◆ Provided data ◆
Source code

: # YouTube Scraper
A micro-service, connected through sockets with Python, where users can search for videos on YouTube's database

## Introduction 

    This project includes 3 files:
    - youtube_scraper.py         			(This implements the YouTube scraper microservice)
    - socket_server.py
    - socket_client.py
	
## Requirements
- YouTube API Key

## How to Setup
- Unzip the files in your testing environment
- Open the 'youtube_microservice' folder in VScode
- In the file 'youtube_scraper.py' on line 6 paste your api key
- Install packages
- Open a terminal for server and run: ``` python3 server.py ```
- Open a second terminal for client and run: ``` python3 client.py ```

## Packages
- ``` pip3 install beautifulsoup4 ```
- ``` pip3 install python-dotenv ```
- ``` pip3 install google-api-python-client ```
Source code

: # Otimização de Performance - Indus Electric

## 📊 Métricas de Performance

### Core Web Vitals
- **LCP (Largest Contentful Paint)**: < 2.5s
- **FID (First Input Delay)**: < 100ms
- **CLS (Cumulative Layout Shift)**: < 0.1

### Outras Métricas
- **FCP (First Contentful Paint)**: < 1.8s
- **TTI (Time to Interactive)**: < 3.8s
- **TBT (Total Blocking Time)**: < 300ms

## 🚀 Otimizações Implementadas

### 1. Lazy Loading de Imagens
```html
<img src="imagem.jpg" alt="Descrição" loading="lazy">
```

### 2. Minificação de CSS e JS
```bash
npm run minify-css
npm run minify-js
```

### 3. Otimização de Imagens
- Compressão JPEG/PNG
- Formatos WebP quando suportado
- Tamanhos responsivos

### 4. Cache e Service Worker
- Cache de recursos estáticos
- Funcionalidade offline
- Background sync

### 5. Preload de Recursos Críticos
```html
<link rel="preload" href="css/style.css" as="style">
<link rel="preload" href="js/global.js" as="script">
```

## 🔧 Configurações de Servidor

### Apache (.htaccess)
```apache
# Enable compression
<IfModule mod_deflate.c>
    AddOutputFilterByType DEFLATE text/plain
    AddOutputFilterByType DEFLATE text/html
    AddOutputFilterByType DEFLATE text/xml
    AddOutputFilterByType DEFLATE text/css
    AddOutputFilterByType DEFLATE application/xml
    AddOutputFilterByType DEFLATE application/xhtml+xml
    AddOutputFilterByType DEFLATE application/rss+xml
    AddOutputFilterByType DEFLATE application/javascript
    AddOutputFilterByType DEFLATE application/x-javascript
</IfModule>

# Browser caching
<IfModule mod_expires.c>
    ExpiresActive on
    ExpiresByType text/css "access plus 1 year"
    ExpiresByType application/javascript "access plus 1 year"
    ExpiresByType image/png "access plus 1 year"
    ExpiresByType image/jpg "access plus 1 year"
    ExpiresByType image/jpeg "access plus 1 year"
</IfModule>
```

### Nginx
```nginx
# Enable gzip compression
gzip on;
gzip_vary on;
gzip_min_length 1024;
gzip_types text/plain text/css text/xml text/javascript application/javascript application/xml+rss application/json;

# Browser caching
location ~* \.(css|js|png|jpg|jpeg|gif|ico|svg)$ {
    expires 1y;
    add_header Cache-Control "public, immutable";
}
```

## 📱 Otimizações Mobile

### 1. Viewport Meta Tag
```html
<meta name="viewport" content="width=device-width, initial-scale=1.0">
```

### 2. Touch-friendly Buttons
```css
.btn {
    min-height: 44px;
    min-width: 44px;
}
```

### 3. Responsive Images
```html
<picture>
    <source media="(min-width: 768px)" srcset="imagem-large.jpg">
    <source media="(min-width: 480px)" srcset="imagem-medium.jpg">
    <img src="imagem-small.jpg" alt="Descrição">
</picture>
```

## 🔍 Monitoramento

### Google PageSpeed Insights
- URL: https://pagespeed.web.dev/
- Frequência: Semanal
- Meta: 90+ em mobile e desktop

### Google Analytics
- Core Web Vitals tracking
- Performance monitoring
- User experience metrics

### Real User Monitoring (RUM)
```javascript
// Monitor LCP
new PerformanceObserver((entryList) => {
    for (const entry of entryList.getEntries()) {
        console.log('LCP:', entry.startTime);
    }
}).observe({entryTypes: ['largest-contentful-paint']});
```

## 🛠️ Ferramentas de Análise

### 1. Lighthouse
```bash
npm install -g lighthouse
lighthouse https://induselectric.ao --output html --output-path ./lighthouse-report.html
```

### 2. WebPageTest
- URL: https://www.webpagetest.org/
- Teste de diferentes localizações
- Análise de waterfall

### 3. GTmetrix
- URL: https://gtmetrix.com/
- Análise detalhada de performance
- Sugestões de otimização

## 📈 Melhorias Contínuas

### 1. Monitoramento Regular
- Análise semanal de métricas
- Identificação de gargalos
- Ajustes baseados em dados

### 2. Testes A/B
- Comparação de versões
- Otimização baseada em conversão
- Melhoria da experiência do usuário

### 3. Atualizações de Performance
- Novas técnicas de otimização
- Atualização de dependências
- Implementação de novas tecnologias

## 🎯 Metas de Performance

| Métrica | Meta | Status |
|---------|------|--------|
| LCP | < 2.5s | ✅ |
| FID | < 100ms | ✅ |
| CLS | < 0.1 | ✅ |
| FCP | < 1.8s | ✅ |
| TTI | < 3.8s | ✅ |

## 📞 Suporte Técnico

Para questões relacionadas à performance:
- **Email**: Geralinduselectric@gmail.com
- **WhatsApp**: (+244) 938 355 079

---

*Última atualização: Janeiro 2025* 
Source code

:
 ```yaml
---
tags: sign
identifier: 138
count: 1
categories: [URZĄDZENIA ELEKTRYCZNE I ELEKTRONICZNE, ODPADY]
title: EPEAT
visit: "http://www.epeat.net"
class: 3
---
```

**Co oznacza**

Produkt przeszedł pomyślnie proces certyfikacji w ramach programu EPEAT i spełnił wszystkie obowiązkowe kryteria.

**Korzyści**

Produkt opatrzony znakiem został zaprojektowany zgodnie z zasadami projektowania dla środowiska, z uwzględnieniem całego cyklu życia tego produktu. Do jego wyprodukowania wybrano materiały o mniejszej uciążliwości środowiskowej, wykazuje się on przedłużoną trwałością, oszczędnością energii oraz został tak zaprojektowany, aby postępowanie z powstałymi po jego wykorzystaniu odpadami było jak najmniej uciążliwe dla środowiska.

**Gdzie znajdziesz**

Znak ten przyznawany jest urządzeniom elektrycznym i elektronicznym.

◆ Brief ◆
Reproduce every line from the entries that holds the word "your".

◆ Response for this exercise ◆
- Unzip the files in your testing environment
- In the file 'youtube_scraper.py' on line 6 paste your api key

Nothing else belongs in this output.